Jak widać, jest to historia skonstruowana na wytartym już do granic możliwości schemacie "dobry kontra zły", składająca się z klasycznych już motywów jak "ukochana czeka na ratunek" czy "miastu grozi niebezpieczeństwo". Co z tego, skoro wszystko jest przedstawione w naprawdę dobry sposób, nie uwłaczający inteligencji widza. Na dodatek scenarzysta szanuje materiał źródłowy, czyli komiks. Mamy tu, więc prokuratora Harveya Denta, czyli przyszłego Two Face (jednak już obsadzenie go czarnoskórym aktorem uważam za totalną głupotę), również Vicki Vale ma swój rodowód w komiksach. Kolejne, ważne dla komiksowej serii postacie - Alfred i nieprzekupny komisarz Jim Gordon też tu są.

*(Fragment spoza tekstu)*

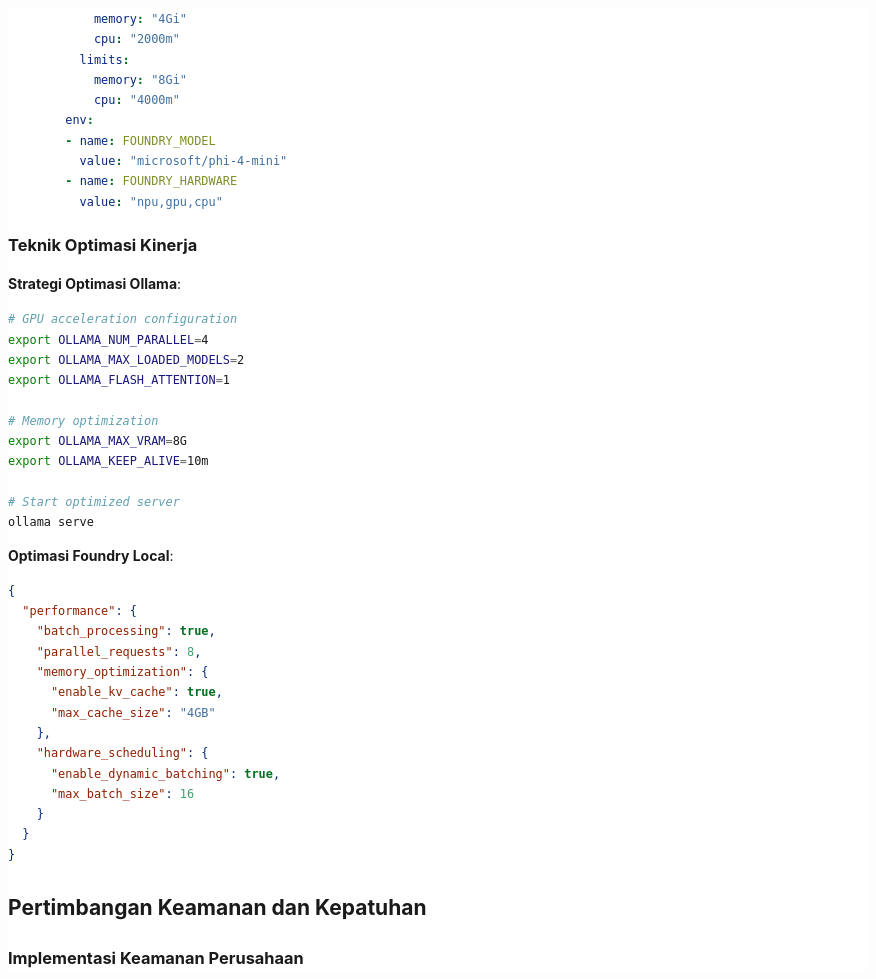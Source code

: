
 ```yaml
            memory: "4Gi"
            cpu: "2000m"
          limits:
            memory: "8Gi"
            cpu: "4000m"
        env:
        - name: FOUNDRY_MODEL
          value: "microsoft/phi-4-mini"
        - name: FOUNDRY_HARDWARE
          value: "npu,gpu,cpu"
```

### Teknik Optimasi Kinerja

**Strategi Optimasi Ollama**:

```bash
# GPU acceleration configuration
export OLLAMA_NUM_PARALLEL=4
export OLLAMA_MAX_LOADED_MODELS=2
export OLLAMA_FLASH_ATTENTION=1

# Memory optimization
export OLLAMA_MAX_VRAM=8G
export OLLAMA_KEEP_ALIVE=10m

# Start optimized server
ollama serve
```

**Optimasi Foundry Local**:

```json
{
  "performance": {
    "batch_processing": true,
    "parallel_requests": 8,
    "memory_optimization": {
      "enable_kv_cache": true,
      "max_cache_size": "4GB"
    },
    "hardware_scheduling": {
      "enable_dynamic_batching": true,
      "max_batch_size": 16
    }
  }
}
```

## Pertimbangan Keamanan dan Kepatuhan

### Implementasi Keamanan Perusahaan
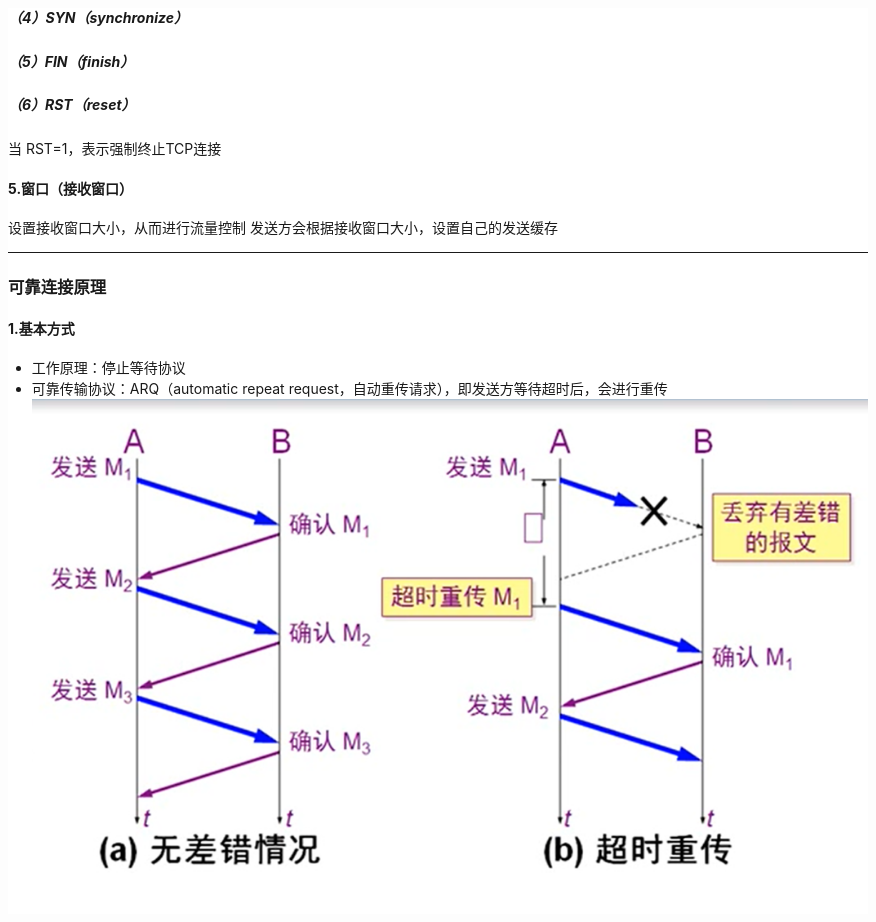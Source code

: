 ##### （4）SYN（synchronize）

##### （5）FIN（finish）

##### （6）RST（reset）
当 RST=1，表示强制终止TCP连接

#### 5.窗口（接收窗口）
设置接收窗口大小，从而进行流量控制
发送方会根据接收窗口大小，设置自己的发送缓存
***

### 可靠连接原理

#### 1.基本方式
* 工作原理：停止等待协议
* 可靠传输协议：ARQ（automatic repeat request，自动重传请求），即发送方等待超时后，会进行重传
![](./imgs/tcp_03.png)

Jest jednak parę zgrzytów, które mogą denerwować szczególnie hardcorowych fanów. Po pierwsze nie mamy tu nic na temat treningu Bruce'a Wayne'a. To, co działo się z nim po śmierci rodziców, w jaki sposób trenował oraz dlaczego przybrał akurat symbol nietoperza - tego tu nie ma, choć może jest to efekt zamierzony, dodający postaci aury tajemniczości.
W komiksach przeszłość Jokera przed wypadkiem w fabryce była raczej nieznana (nawet wersja Alana Moore'a z komiksu "Killing Joke" nie jest tą definitywną), w filmie zyskał on imię oraz został gangsterem. Mi osobiście odpowiada ten zabieg, zwłaszcza, że dalej wypadki toczą się już jak trzeba - czyli przymusowa kąpiel w kadzi z chemikaliami.
No i w końcu największy minus. Joker mordercą rodziców Batmana. Dla zwykłego widza jest to dobry chwyt, dodający bardziej dynamicznego oddźwięku konfrontacji tych postaci. Jednak ten wątek prowadzi do kolejnego przekłamania - Batman pragnący zemsty, wysadzający przy okazji w powietrze kryjówkę Jokera oraz otwierający ogień na ulicy. Za każdym razem kończy się to śmiercią podwładnych szaleńca. Przecież Batman nie zabija. Nawet w sławnym "The Dark Knight Returns" bohater decyduje się nie przekraczać tej granicy. Mimo wszystko należy zwrócić uwagę, że w pierwszych komiksach autorstwa Billa Fingera i Boba Kane Mroczny Rycerz bez większych oporów pozbawiał swoich przeciwników życia.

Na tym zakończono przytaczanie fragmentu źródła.